*** Available records ***

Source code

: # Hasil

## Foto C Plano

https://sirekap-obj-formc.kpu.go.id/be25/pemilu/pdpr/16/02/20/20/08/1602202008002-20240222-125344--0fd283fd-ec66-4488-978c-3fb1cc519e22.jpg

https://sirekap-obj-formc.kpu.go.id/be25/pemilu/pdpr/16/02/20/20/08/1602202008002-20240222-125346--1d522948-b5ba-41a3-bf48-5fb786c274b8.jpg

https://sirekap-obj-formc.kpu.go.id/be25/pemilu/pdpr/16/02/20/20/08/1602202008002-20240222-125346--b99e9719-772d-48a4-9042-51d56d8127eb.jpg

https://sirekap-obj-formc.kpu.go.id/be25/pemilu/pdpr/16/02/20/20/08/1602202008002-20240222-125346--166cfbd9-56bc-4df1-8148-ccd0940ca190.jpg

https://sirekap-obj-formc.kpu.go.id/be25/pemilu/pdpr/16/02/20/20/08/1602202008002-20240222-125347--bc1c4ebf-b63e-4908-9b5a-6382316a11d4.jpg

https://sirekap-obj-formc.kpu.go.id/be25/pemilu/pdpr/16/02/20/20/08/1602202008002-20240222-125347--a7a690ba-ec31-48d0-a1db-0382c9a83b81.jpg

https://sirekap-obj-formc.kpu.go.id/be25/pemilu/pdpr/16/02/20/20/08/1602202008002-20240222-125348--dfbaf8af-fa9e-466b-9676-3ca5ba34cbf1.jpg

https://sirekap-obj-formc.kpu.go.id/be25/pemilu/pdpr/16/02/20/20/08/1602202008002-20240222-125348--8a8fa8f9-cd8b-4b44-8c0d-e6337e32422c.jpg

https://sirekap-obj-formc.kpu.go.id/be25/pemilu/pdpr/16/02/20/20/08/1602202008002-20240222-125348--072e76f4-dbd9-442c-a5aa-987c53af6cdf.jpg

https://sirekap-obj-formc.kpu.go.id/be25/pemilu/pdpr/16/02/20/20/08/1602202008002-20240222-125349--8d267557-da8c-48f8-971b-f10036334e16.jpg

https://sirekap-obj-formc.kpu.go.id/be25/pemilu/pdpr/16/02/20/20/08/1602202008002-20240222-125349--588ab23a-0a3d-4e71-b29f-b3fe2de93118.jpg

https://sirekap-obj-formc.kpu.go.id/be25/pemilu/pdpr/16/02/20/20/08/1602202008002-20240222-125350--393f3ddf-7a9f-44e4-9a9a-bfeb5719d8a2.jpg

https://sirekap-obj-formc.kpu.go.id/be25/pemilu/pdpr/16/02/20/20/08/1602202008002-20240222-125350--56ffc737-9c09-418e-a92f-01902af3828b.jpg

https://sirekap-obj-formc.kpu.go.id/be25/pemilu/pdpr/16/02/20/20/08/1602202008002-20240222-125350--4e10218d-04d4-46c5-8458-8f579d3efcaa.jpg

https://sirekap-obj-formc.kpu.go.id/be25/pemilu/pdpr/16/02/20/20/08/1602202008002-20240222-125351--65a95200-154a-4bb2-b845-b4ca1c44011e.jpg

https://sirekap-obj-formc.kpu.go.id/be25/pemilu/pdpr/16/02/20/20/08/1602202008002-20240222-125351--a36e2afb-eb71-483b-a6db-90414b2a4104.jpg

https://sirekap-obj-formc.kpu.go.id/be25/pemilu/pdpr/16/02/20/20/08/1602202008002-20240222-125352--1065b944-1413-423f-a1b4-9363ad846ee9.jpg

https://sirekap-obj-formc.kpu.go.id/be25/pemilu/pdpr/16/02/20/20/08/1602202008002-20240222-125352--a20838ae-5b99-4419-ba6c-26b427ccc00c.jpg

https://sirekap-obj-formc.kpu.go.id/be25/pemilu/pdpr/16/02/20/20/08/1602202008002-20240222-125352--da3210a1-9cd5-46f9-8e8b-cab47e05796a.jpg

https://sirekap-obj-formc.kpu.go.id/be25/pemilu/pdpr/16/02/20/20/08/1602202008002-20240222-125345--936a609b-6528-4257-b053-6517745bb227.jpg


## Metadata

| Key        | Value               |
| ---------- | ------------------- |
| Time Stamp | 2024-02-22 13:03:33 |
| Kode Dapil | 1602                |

*** End of Available records ***

**Directions for this task:** Please make an exact copy of the entries, down to the last character.

**Response to the exercise:**
Source code

: # Hasil

## Foto C Plano

https://sirekap-obj-formc.kpu.go.id/be25/pemilu/pdpr/16/02/20/20/08/1602202008002-20240222-125344--0fd283fd-ec66-4488-978c-3fb1cc519e22.jpg

https://sirekap-obj-formc.kpu.go.id/be25/pemilu/pdpr/16/02/20/20/08/1602202008002-20240222-125346--1d522948-b5ba-41a3-bf48-5fb786c274b8.jpg

https://sirekap-obj-formc.kpu.go.id/be25/pemilu/pdpr/16/02/20/20/08/1602202008002-20240222-125346--b99e9719-772d-48a4-9042-51d56d8127eb.jpg

https://sirekap-obj-formc.kpu.go.id/be25/pemilu/pdpr/16/02/20/20/08/1602202008002-20240222-125346--166cfbd9-56bc-4df1-8148-ccd0940ca190.jpg

https://sirekap-obj-formc.kpu.go.id/be25/pemilu/pdpr/16/02/20/20/08/1602202008002-20240222-125347--bc1c4ebf-b63e-4908-9b5a-6382316a11d4.jpg

https://sirekap-obj-formc.kpu.go.id/be25/pemilu/pdpr/16/02/20/20/08/1602202008002-20240222-125347--a7a690ba-ec31-48d0-a1db-0382c9a83b81.jpg

https://sirekap-obj-formc.kpu.go.id/be25/pemilu/pdpr/16/02/20/20/08/1602202008002-20240222-125348--dfbaf8af-fa9e-466b-9676-3ca5ba34cbf1.jpg

https://sirekap-obj-formc.kpu.go.id/be25/pemilu/pdpr/16/02/20/20/08/1602202008002-20240222-125348--8a8fa8f9-cd8b-4b44-8c0d-e6337e32422c.jpg

https://sirekap-obj-formc.kpu.go.id/be25/pemilu/pdpr/16/02/20/20/08/1602202008002-20240222-125348--072e76f4-dbd9-442c-a5aa-987c53af6cdf.jpg

https://sirekap-obj-formc.kpu.go.id/be25/pemilu/pdpr/16/02/20/20/08/1602202008002-20240222-125349--8d267557-da8c-48f8-971b-f10036334e16.jpg

https://sirekap-obj-formc.kpu.go.id/be25/pemilu/pdpr/16/02/20/20/08/1602202008002-20240222-125349--588ab23a-0a3d-4e71-b29f-b3fe2de93118.jpg

https://sirekap-obj-formc.kpu.go.id/be25/pemilu/pdpr/16/02/20/20/08/1602202008002-20240222-125350--393f3ddf-7a9f-44e4-9a9a-bfeb5719d8a2.jpg

https://sirekap-obj-formc.kpu.go.id/be25/pemilu/pdpr/16/02/20/20/08/1602202008002-20240222-125350--56ffc737-9c09-418e-a92f-01902af3828b.jpg

https://sirekap-obj-formc.kpu.go.id/be25/pemilu/pdpr/16/02/20/20/08/1602202008002-20240222-125350--4e10218d-04d4-46c5-8458-8f579d3efcaa.jpg

https://sirekap-obj-formc.kpu.go.id/be25/pemilu/pdpr/16/02/20/20/08/1602202008002-20240222-125351--65a95200-154a-4bb2-b845-b4ca1c44011e.jpg

https://sirekap-obj-formc.kpu.go.id/be25/pemilu/pdpr/16/02/20/20/08/1602202008002-20240222-125351--a36e2afb-eb71-483b-a6db-90414b2a4104.jpg

https://sirekap-obj-formc.kpu.go.id/be25/pemilu/pdpr/16/02/20/20/08/1602202008002-20240222-125352--1065b944-1413-423f-a1b4-9363ad846ee9.jpg

https://sirekap-obj-formc.kpu.go.id/be25/pemilu/pdpr/16/02/20/20/08/1602202008002-20240222-125352--a20838ae-5b99-4419-ba6c-26b427ccc00c.jpg

https://sirekap-obj-formc.kpu.go.id/be25/pemilu/pdpr/16/02/20/20/08/1602202008002-20240222-125352--da3210a1-9cd5-46f9-8e8b-cab47e05796a.jpg

https://sirekap-obj-formc.kpu.go.id/be25/pemilu/pdpr/16/02/20/20/08/1602202008002-20240222-125345--936a609b-6528-4257-b053-6517745bb227.jpg


## Metadata

| Key        | Value               |
| ---------- | ------------------- |
| Time Stamp | 2024-02-22 13:03:33 |
| Kode Dapil | 1602                |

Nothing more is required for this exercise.